• **Rendered images with source text**:

- - - - - - -

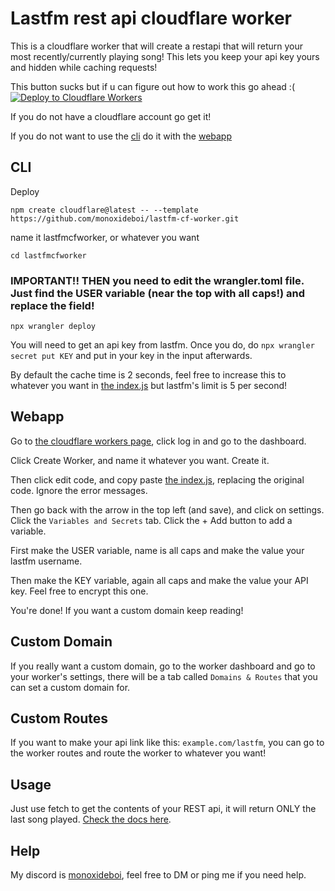 # Lastfm rest api cloudflare worker

This is a cloudflare worker that will create a restapi that will return your most recently/currently playing song! This lets you keep your api key yours and hidden while caching requests!

This button sucks but if u can figure out how to work this go ahead :(
[![Deploy to Cloudflare Workers](https://deploy.workers.cloudflare.com/button)](https://deploy.workers.cloudflare.com/?url=https://github.com/monoxideboi/lastfm-cf-worker)

If you do not have a cloudflare account go get it!

If you do not want to use the [cli](#CLI) do it with the [webapp](#webapp)

## CLI

Deploy
```
npm create cloudflare@latest -- --template https://github.com/monoxideboi/lastfm-cf-worker.git
```
name it lastfmcfworker, or whatever you want
```
cd lastfmcfworker
```
### IMPORTANT!! THEN you need to edit the wrangler.toml file. Just find the USER variable (near the top with all caps!) and replace the field!

```
npx wrangler deploy
```
You will need to get an api key from lastfm. Once you do, do
`npx wrangler secret put KEY`
and put in your key in the input afterwards.

By default the cache time is 2 seconds, feel free to increase this to whatever you want in [the index.js](./src/index.js) but lastfm's limit is 5 per second!

## Webapp

Go to [the cloudflare workers page](https://workers.cloudflare.com/), click log in and go to the dashboard.

Click Create Worker, and name it whatever you want. Create it.

Then click edit code, and copy paste [the index.js](./src/index.js), replacing the original code. Ignore the error messages.

Then go back with the arrow in the top left (and save), and click on settings. Click the `Variables and Secrets` tab. Click the + Add button to add a variable.

First make the USER variable, name is all caps and make the value your lastfm username.

Then make the KEY variable, again all caps and make the value your API key. Feel free to encrypt this one.

You're done! If you want a custom domain keep reading!

## Custom Domain

If you really want a custom domain, go to the worker dashboard and go to your worker's settings, there will be a tab called `Domains & Routes` that you can set a custom domain for.

## Custom Routes
If you want to make your api link like this: `example.com/lastfm`, you can go to the worker routes and route the worker to whatever you want!

## Usage
Just use fetch to get the contents of your REST api, it will return ONLY the last song played. [Check the docs here](https://www.last.fm/api/show/user.getRecentTracks).

## Help
My discord is [monoxideboi](https://discord.com/users/375379813403328523), feel free to DM or ping me if you need help.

- - - - - - -

• **Goal of the exercise**: Repeat exactly the lines from the one containing "Click Create Worker, and" to the end of the records.

• **Answer to the exercise**:
Click Create Worker, and name it whatever you want. Create it.

Then click edit code, and copy paste [the index.js](./src/index.js), replacing the original code. Ignore the error messages.

Then go back with the arrow in the top left (and save), and click on settings. Click the `Variables and Secrets` tab. Click the + Add button to add a variable.

First make the USER variable, name is all caps and make the value your lastfm username.

Then make the KEY variable, again all caps and make the value your API key. Feel free to encrypt this one.

You're done! If you want a custom domain keep reading!

## Custom Domain

If you really want a custom domain, go to the worker dashboard and go to your worker's settings, there will be a tab called `Domains & Routes` that you can set a custom domain for.

## Custom Routes
If you want to make your api link like this: `example.com/lastfm`, you can go to the worker routes and route the worker to whatever you want!

## Usage
Just use fetch to get the contents of your REST api, it will return ONLY the last song played. [Check the docs here](https://www.last.fm/api/show/user.getRecentTracks).

## Help
My discord is [monoxideboi](https://discord.com/users/375379813403328523), feel free to DM or ping me if you need help.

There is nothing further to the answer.